[WHAT IS NEEDED]:
Report all lines of the records that contain "Disk".

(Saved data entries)
Segment Open
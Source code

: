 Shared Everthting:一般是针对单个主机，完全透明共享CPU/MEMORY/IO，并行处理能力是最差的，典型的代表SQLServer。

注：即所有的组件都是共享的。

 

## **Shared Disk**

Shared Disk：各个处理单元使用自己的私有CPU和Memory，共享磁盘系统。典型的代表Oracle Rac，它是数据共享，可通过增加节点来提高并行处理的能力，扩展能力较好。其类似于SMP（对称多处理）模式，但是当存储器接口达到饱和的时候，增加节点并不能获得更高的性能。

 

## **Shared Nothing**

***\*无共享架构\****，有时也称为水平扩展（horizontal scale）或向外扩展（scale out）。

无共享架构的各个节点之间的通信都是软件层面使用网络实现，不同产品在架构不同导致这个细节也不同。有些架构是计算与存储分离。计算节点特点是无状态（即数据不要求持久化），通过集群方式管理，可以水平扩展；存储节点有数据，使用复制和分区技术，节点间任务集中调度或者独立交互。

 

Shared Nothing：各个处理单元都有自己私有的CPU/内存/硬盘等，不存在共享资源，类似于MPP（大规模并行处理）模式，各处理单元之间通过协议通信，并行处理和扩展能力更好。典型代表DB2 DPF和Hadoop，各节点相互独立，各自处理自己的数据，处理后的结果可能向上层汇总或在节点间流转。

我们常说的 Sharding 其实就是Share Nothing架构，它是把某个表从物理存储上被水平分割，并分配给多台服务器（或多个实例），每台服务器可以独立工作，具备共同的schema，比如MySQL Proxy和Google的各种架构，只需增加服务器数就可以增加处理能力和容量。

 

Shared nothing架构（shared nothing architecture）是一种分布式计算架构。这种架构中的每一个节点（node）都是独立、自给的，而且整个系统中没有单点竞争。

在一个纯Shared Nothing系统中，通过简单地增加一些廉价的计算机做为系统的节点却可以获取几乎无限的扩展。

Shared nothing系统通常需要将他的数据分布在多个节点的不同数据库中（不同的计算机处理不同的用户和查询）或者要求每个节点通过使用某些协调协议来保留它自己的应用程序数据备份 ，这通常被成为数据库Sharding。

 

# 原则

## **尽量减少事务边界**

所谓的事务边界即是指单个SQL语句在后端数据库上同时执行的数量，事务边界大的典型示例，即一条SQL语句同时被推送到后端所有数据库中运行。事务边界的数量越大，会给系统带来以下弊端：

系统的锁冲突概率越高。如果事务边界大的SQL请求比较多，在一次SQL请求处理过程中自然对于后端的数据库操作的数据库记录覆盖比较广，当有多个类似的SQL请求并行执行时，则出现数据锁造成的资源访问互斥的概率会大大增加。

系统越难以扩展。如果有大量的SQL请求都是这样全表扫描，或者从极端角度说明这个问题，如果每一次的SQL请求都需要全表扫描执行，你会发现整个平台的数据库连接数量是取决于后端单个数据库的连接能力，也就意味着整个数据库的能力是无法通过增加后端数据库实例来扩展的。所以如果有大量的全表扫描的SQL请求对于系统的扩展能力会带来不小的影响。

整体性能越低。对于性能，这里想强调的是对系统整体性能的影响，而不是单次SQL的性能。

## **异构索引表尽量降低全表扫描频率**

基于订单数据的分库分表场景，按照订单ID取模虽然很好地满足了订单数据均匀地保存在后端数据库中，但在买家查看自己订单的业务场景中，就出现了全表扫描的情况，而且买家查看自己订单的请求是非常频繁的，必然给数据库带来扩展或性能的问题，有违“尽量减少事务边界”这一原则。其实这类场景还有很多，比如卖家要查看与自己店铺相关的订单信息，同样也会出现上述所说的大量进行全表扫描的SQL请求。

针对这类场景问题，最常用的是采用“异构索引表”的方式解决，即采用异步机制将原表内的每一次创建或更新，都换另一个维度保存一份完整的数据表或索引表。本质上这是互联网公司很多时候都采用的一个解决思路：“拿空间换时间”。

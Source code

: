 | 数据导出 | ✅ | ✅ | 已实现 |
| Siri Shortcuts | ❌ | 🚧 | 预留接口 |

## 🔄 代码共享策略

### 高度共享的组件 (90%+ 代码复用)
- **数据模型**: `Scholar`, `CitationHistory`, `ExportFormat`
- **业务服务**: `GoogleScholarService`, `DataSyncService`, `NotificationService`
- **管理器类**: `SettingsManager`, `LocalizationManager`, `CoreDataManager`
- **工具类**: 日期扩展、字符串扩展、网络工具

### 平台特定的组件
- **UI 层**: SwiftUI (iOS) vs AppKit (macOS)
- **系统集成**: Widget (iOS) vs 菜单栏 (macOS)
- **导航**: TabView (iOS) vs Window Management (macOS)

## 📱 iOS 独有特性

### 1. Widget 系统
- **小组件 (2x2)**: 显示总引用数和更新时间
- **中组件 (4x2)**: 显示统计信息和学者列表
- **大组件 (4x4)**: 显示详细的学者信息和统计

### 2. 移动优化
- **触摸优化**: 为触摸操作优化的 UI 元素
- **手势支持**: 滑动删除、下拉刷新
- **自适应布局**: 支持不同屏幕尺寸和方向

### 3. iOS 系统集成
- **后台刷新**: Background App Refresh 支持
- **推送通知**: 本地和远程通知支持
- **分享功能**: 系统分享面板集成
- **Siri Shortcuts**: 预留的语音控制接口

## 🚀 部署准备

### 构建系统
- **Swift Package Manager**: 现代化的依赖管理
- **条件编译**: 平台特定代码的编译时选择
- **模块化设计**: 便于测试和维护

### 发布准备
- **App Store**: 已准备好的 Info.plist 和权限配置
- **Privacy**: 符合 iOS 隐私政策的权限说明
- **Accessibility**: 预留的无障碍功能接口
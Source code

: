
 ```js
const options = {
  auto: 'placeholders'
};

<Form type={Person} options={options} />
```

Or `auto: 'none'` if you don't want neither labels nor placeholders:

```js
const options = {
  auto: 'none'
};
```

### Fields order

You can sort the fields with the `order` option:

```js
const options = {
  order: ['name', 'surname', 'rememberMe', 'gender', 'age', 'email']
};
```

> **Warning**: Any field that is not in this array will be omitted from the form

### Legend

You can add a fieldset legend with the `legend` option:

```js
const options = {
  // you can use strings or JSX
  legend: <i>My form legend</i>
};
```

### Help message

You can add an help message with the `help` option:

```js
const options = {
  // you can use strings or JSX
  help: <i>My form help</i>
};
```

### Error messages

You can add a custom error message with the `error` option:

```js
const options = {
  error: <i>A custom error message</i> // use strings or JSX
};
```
Segment Closed
[RESPONSE TO THE TASK]:
## **Shared Disk**
Shared Disk：各个处理单元使用自己的私有CPU和Memory，共享磁盘系统。典型的代表Oracle Rac，它是数据共享，可通过增加节点来提高并行处理的能力，扩展能力较好。其类似于SMP（对称多处理）模式，但是当存储器接口达到饱和的时候，增加节点并不能获得更高的性能。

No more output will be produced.